Tomme de Savoie, a cheese hailing from the French Alps, is a culinary treasure that perfectly encapsulates its native Alpine terroir. This upland variety of Tomme cheese is made from raw, skimmed cow’s milk, a process that lends it a unique characteristic. After the cream is drained to make butter, the remaining milk, containing 20-40% fat, is used to create this delightful cheese.
This semi-soft cheese is noted for its mild yet distinct flavor profile. It’s tangy and rustic, with subtle notes of wet straw and dried fruit. The taste of the cheese is also influenced by the quality of the milk, which varies according to the seasons and the diet of the cows.
The texture of Tomme de Savoie is equally enticing. It often has tiny holes and is very savory with a mild aroma. Some cheese connoisseurs point out that this cheese is noted for its “fruity” nuances. The rind is natural, grayish-brown, often mottled with yellow and red spots.

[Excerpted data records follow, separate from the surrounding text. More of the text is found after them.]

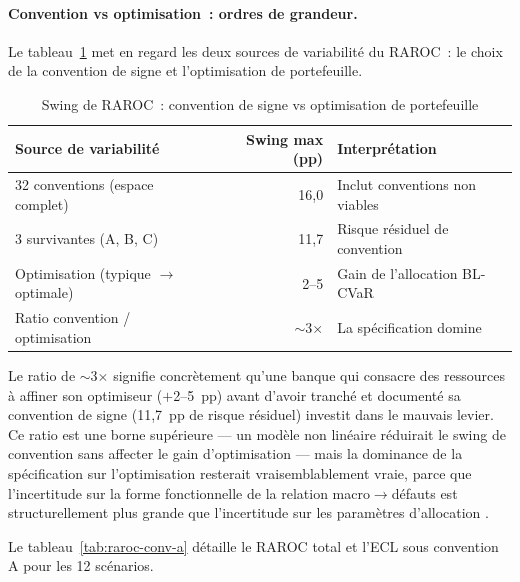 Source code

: \documentclass[10pt, a4paper, oneside]{report}
\theoremstyle{definition}
\begin{document}
\paragraph{Convention vs optimisation~: ordres de grandeur.} Le tableau~\ref{tab:swing-comparatif} met en regard les deux sources de variabilité du RAROC~: le choix de la convention de signe et l'optimisation de portefeuille.

\begin{table}[htbp]
\centering
\caption{Swing de RAROC~: convention de signe vs optimisation de portefeuille}
\label{tab:swing-comparatif}
\small
\begin{tabular}{lrl}
\toprule
Source de variabilité & Swing max (pp) & Interprétation \\
\midrule
32 conventions (espace complet) & 16{,}0 & Inclut conventions non viables \\
3 survivantes (A, B, C) & 11{,}7 & Risque résiduel de convention \\
Optimisation (typique $\to$ optimale) & 2--5 & Gain de l'allocation BL-CVaR \\
\midrule
Ratio convention / optimisation & $\sim$3$\times$ & La spécification domine \\
\bottomrule
\end{tabular}
\end{table}

\noindent Le ratio de $\sim$3$\times$ signifie concrètement qu'une banque qui consacre des ressources à affiner son optimiseur ($+$2--5~pp) avant d'avoir tranché et documenté sa convention de signe (11{,}7~pp de risque résiduel) investit dans le mauvais levier. Ce ratio est une borne supérieure --- un modèle non linéaire réduirait le swing de convention sans affecter le gain d'optimisation --- mais la dominance de la spécification sur l'optimisation resterait vraisemblablement vraie, parce que l'incertitude sur la forme fonctionnelle de la relation macro$\to$défauts est structurellement plus grande que l'incertitude sur les paramètres d'allocation \citep{mcneil_frey_embrechts2015}.

Le tableau~\ref{tab:raroc-conv-a} détaille le RAROC total et l'ECL sous convention A pour les 12 scénarios.
\end{document}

Tomme de Savoie is not just a cheese; it’s a testament to the traditional cheesemaking practices of the Savoy region. It’s a farmhouse-style cheese, displaying a bouncy, pliant texture and taste of milk, hay, earth, and nuts. Each wheel of Tomme de Savoie tells a story of the land it comes from and the people who painstakingly craft it. Whether enjoyed on its own, paired with full-bodied wine, or used in cooking, Tomme de Savoie is a flavorful journey through the French Alps.
What Does Tomme de Savoie Taste Like?
Tomme de Savoie’s taste is often described as grassy and nutty, with an earthy undertone that enhances its rustic charm. The flavor can vary quite significantly, with some detecting notes of hazelnut, while others identify a mildly grassy taste.
The cheese’s rind contributes to its overall flavor profile as well. It is perfectly edible, offering a soft, almost fuzzy texture and an added earthy taste. The pate of the cheese is often white to light yellow, covered with an ivory to yellow rind.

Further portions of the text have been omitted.